Word spread and I have several hundred now, and have never sold 1 shirt online.


----------



## Rodney (Nov 3, 2004)

Here's a thread about sending newsletters with some good tips:
http://www.t-shirtforums.com/showthread.php?t=6177

And another about email marketing:
http://www.t-shirtforums.com/showthread.php?t=5522


----------



## Solmu (Aug 15, 2005)

KeenT said:


> Yes but when you are starting from zero may be to buy or rent a list would help.
> Some company garanti that their email list are optin.


How can the customer opt-in if they've never heard of you?

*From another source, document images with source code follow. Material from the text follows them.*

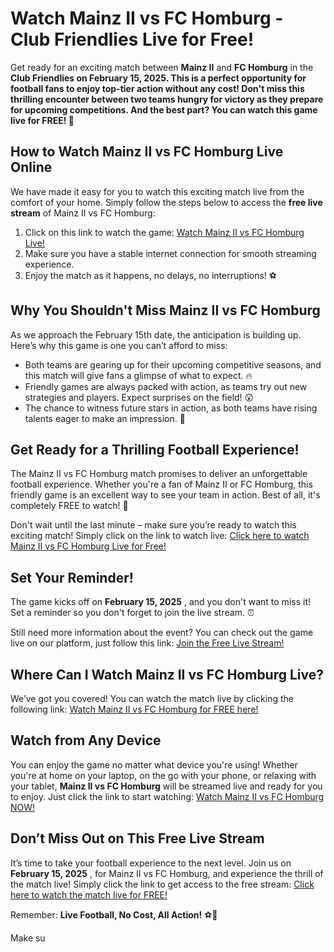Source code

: # Watch Mainz II vs FC Homburg - Club Friendlies Live for Free!

Get ready for an exciting match between **Mainz II** and **FC Homburg** in the **Club Friendlies on February 15, 2025. This is a perfect opportunity for football fans to enjoy top-tier action without any cost! Don't miss this thrilling encounter between two teams hungry for victory as they prepare for upcoming competitions. And the best part? You can watch this game live for FREE! 🎉**

## How to Watch Mainz II vs FC Homburg Live Online

We have made it easy for you to watch this exciting match live from the comfort of your home. Simply follow the steps below to access the **free live stream** of Mainz II vs FC Homburg:

1. Click on this link to watch the game: [Watch Mainz II vs FC Homburg Live!](https://tinyurl.com/livestreamfreeo?st=Mainz+II+vs+FC+Homburg&si=ghc)
2. Make sure you have a stable internet connection for smooth streaming experience.
3. Enjoy the match as it happens, no delays, no interruptions! ⚽

## Why You Shouldn't Miss Mainz II vs FC Homburg

As we approach the February 15th date, the anticipation is building up. Here’s why this game is one you can’t afford to miss:

- Both teams are gearing up for their upcoming competitive seasons, and this match will give fans a glimpse of what to expect. 🔥
- Friendly games are always packed with action, as teams try out new strategies and players. Expect surprises on the field! 😲
- The chance to witness future stars in action, as both teams have rising talents eager to make an impression. 🌟

## Get Ready for a Thrilling Football Experience!

The Mainz II vs FC Homburg match promises to deliver an unforgettable football experience. Whether you're a fan of Mainz II or FC Homburg, this friendly game is an excellent way to see your team in action. Best of all, it's completely FREE to watch! 🎉

Don't wait until the last minute – make sure you’re ready to watch this exciting match! Simply click on the link to watch live: [Click here to watch Mainz II vs FC Homburg Live for Free!](https://tinyurl.com/livestreamfreeo?st=Mainz+II+vs+FC+Homburg&si=ghc)

## Set Your Reminder!

The game kicks off on **February 15, 2025** , and you don't want to miss it! Set a reminder so you don't forget to join the live stream. ⏰

Still need more information about the event? You can check out the game live on our platform, just follow this link: [Join the Free Live Stream!](https://tinyurl.com/livestreamfreeo?st=Mainz+II+vs+FC+Homburg&si=ghc)

## Where Can I Watch Mainz II vs FC Homburg Live?

We’ve got you covered! You can watch the match live by clicking the following link: [Watch Mainz II vs FC Homburg for FREE here!](https://tinyurl.com/livestreamfreeo?st=Mainz+II+vs+FC+Homburg&si=ghc)

## Watch from Any Device

You can enjoy the game no matter what device you're using! Whether you're at home on your laptop, on the go with your phone, or relaxing with your tablet, **Mainz II vs FC Homburg** will be streamed live and ready for you to enjoy. Just click the link to start watching: [Watch Mainz II vs FC Homburg NOW!](https://tinyurl.com/livestreamfreeo?st=Mainz+II+vs+FC+Homburg&si=ghc)

## Don’t Miss Out on This Free Live Stream

It’s time to take your football experience to the next level. Join us on **February 15, 2025** , for Mainz II vs FC Homburg, and experience the thrill of the match live! Simply click the link to get access to the free stream: [Click here to watch the match live for FREE!](https://tinyurl.com/livestreamfreeo?st=Mainz+II+vs+FC+Homburg&si=ghc)

Remember: **Live Football, No Cost, All Action!** ⚽🎉

Make su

Opting in to a different newsletter is hardly informed consent to be spammed by whoever the list gets sold to, no matter what the fine print might have said when they handed over their e-mail address.


----------



## webby (Oct 3, 2005)

I used Constant Contact when I was working for an athletic sock company last year. I would put together tradeshow reminders of what booth we were going to be at and what promos we would be running at the show.

I don't know the exact numbers on how it might have affected sales, kind of hard to track, but Constant Contact does give you numbers on what percentage of people opened your newsletter/campaign.

One thing we did through Constant Contact was a Survey through Survey Monkey and sent it our to our different lists. This was great! We received soo much useful feedback.

http://www.constantcontact.com/index.jsp

http://www.surveymonkey.com/


----------



## Comin'OutSwingin (Oct 28, 2005)

I second Constant Contact. That's why I use!


----------



## KeenT (Sep 25, 2006)

Solmu said:


> Opting in to a different newsletter is hardly informed consent to be spammed by whoever the list gets sold to, no matter what the fine print might have said when they handed over their e-mail address.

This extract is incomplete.